Saved entries
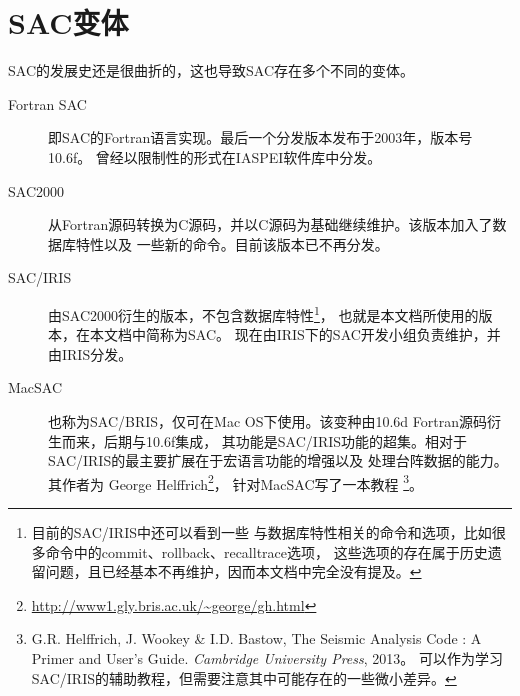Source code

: \section{SAC变体}

SAC的发展史还是很曲折的，这也导致SAC存在多个不同的变体。

\begin{description}
\item[Fortran SAC]  即SAC的Fortran语言实现。最后一个分发版本发布于2003年，版本号10.6f。
                    曾经以限制性的形式在IASPEI软件库中分发。
\item[SAC2000]      从Fortran源码转换为C源码，并以C源码为基础继续维护。该版本加入了数据库特性以及
                    一些新的命令。目前该版本已不再分发。
\item[SAC/IRIS]     由SAC2000衍生的版本，不包含数据库特性\footnote{目前的SAC/IRIS中还可以看到一些
                    与数据库特性相关的命令和选项，比如很多命令中的commit、rollback、recalltrace选项，
                    这些选项的存在属于历史遗留问题，且已经基本不再维护，因而本文档中完全没有提及。}，
                    也就是本文档所使用的版本，在本文档中简称为SAC。
                    现在由IRIS下的SAC开发小组负责维护，并由IRIS分发。
\item[MacSAC]       也称为SAC/BRIS，仅可在Mac OS下使用。该变种由10.6d Fortran源码衍生而来，后期与10.6f集成，
                    其功能是SAC/IRIS功能的超集。相对于SAC/IRIS的最主要扩展在于宏语言功能的增强以及
                    处理台阵数据的能力。其作者为
                    George Helffrich\footnote{\url{http://www1.gly.bris.ac.uk/~george/gh.html}}，
                    针对MacSAC写了一本教程
                    \footnote{G.R. Helffrich, J. Wookey \& I.D. Bastow, The Seismic Analysis Code
                    : A Primer and User's Guide. \textsl{Cambridge University Press}, 2013。
                    可以作为学习SAC/IRIS的辅助教程，但需要注意其中可能存在的一些微小差异。}。
\end{description}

Problem statement
Among the lines above, return those that hold the word "Helffrich".

Task answer
                    George Helffrich\footnote{\url{http://www1.gly.bris.ac.uk/~george/gh.html}}，
                    \footnote{G.R. Helffrich, J. Wookey \& I.D. Bastow, The Seismic Analysis Code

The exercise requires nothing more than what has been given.